According to Hadas ("Hellenistic Culture, Fusion, and Diffusion" NY 1959), a crucial feature of the Platonic
political system, adopted by Judaism as early as the Maccabean period (142-63 BC), was ‘that every phase of
human conduct be subjected to religious sanctions which are in fact to be manipulated by the ruler.’ There can
be no better definition of ‘classical Judaism’ and of the ways in which the rabbis manipulated it than this Platonic
definition. In particular Hadas claims that Judaism adopted what ‘Plato himself summarized as the objectives of
his program’ , in the following well-known passage: ‘The principal thing is that no one, man or woman, should
ever be without an officer set over him, and that none should get the mental habit of taking any step, whether in
earnest or in jest, on his individual responsibility. In peace as in war he must live always with his eyes on his
superior officer...In a word, we must train the mind not even to consider acting as an individual or know how to do
it.’ Plato, The Republic.
It was the above quoted passage which was chosen by Karl Popper in The Open Society and Its Enemies
as describing the essence of ‘a closed society.’ If the word ‘rabbi’ (master, teacher) is substituted for ‘an officer’

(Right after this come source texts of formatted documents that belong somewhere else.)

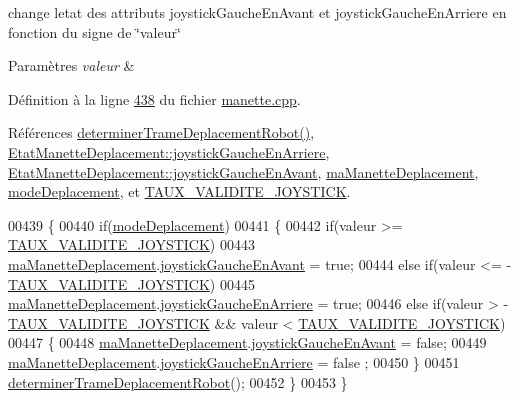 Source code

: change l\textquotesingle{}etat des attributs joystick\+Gauche\+En\+Avant et joystick\+Gauche\+En\+Arriere en fonction du signe de \char`\"{}valeur\char`\"{} 


\begin{DoxyParams}{Paramètres}
{\em valeur} & \\
\hline
\end{DoxyParams}


Définition à la ligne \hyperlink{manette_8cpp_source_l00438}{438} du fichier \hyperlink{manette_8cpp_source}{manette.\+cpp}.



Références \hyperlink{manette_8cpp_source_l00341}{determiner\+Trame\+Deplacement\+Robot()}, \hyperlink{manette_8h_source_l00181}{Etat\+Manette\+Deplacement\+::joystick\+Gauche\+En\+Arriere}, \hyperlink{manette_8h_source_l00180}{Etat\+Manette\+Deplacement\+::joystick\+Gauche\+En\+Avant}, \hyperlink{manette_8h_source_l00220}{ma\+Manette\+Deplacement}, \hyperlink{manette_8h_source_l00253}{mode\+Deplacement}, et \hyperlink{manette_8h_source_l00020}{T\+A\+U\+X\+\_\+\+V\+A\+L\+I\+D\+I\+T\+E\+\_\+\+J\+O\+Y\+S\+T\+I\+CK}.


\begin{DoxyCode}
00439 \{
00440     \textcolor{keywordflow}{if}(\hyperlink{class_manette_a4dc6231c8cc65fac03f59d323fa9a038}{modeDeplacement})
00441     \{
00442         \textcolor{keywordflow}{if}(valeur >= \hyperlink{manette_8h_a1ae244fc787303cd46a9b684fb4b4056}{TAUX\_VALIDITE\_JOYSTICK})
00443             \hyperlink{class_manette_af3d0f304c4c33e02bdf34fc99aa4dbff}{maManetteDeplacement}.\hyperlink{struct_etat_manette_deplacement_a8c8e3ca694408bc6a6ced4e20b9da0be}{joystickGaucheEnAvant} = \textcolor{keyword}{true};
00444         \textcolor{keywordflow}{else} \textcolor{keywordflow}{if}(valeur <= -\hyperlink{manette_8h_a1ae244fc787303cd46a9b684fb4b4056}{TAUX\_VALIDITE\_JOYSTICK})
00445             \hyperlink{class_manette_af3d0f304c4c33e02bdf34fc99aa4dbff}{maManetteDeplacement}.\hyperlink{struct_etat_manette_deplacement_a584cf1538425c87588c5b96b79c8d482}{joystickGaucheEnArriere} = \textcolor{keyword}{true};
00446         \textcolor{keywordflow}{else} \textcolor{keywordflow}{if}(valeur > -\hyperlink{manette_8h_a1ae244fc787303cd46a9b684fb4b4056}{TAUX\_VALIDITE\_JOYSTICK} && valeur < 
      \hyperlink{manette_8h_a1ae244fc787303cd46a9b684fb4b4056}{TAUX\_VALIDITE\_JOYSTICK})
00447         \{
00448             \hyperlink{class_manette_af3d0f304c4c33e02bdf34fc99aa4dbff}{maManetteDeplacement}.\hyperlink{struct_etat_manette_deplacement_a8c8e3ca694408bc6a6ced4e20b9da0be}{joystickGaucheEnAvant} = \textcolor{keyword}{false};
00449             \hyperlink{class_manette_af3d0f304c4c33e02bdf34fc99aa4dbff}{maManetteDeplacement}.\hyperlink{struct_etat_manette_deplacement_a584cf1538425c87588c5b96b79c8d482}{joystickGaucheEnArriere} = \textcolor{keyword}{false}
      ;
00450         \}
00451         \hyperlink{class_manette_a97a50caac68954a229c7e9461e7f4232}{determinerTrameDeplacementRobot}();
00452     \}
00453 \}
\end{DoxyCode}
\mbox{\label{class_manette_aadf275d6bac238d48f8879d264bbc868}}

we will have a perfect image of classical Judaism. The latter is still deeply influencing Israeli-Jewish society and
determining to a large extent the Israeli policies.. Historical Judaism and its two successors, Jewish Orthodoxy
and Zionism, are both sworn enemies of the concept of the open society as applied to Israel. A Jewish state,
whether based on its present Jewish ideology or, if it becomes even more Jewish in character than it is now, on
the principles of Jewish Orthodoxy, cannot ever contain an open society. It can become a fully closed and warlike
ghetto, a Jewish Sparta, supported by the labor of Arab helots, kept in existence by its influence on the U.S.

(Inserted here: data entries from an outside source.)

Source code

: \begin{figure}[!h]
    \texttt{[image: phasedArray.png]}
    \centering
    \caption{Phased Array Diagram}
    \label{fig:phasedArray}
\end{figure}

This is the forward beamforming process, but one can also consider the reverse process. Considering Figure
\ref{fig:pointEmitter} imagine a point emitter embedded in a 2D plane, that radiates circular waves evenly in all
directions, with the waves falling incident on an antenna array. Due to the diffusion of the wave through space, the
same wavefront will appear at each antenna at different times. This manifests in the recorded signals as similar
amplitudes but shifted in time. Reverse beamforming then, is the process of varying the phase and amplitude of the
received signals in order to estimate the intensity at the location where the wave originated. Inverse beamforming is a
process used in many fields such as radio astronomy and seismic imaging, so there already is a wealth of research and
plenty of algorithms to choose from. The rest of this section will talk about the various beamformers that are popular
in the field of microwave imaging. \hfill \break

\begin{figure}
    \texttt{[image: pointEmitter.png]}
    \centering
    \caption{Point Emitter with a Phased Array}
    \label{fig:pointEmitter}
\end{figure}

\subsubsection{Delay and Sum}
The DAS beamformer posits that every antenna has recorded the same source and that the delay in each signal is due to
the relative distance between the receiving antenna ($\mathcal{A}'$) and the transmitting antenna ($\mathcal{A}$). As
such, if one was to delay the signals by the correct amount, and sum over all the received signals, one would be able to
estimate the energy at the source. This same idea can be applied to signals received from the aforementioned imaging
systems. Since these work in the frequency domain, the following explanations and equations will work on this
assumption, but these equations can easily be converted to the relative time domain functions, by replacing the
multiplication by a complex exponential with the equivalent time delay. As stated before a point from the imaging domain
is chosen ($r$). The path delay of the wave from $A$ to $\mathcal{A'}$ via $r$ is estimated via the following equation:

political establishment and by threats to use its nuclear power, or it can try to become an open society. The second
choice is dependent on a honest examination of its Jewish past, on the admission that Jewish chauvinism and
exclusivism exist, and on a honest examination of the attitudes of Judaism towards the non-Jews.”
Professor Blackburn said that The Republic is “a dangerous book (because) if you convince yourself that
you’re amongst the elite or that you alone are privy to the eternal truths...then you can become a very dangerous
person.” Plato never became a “dangerous person” - only the greatest of philosophers. I wonder what Professor
Blackburn thinks if a nation comprised of people who earnestly believe that they have been specially Chosen by
God to be His representatives on earth (and who are all directly descendant from Abraham) and “think of
themselves as among the elite or God’s Chosen people are dangerous?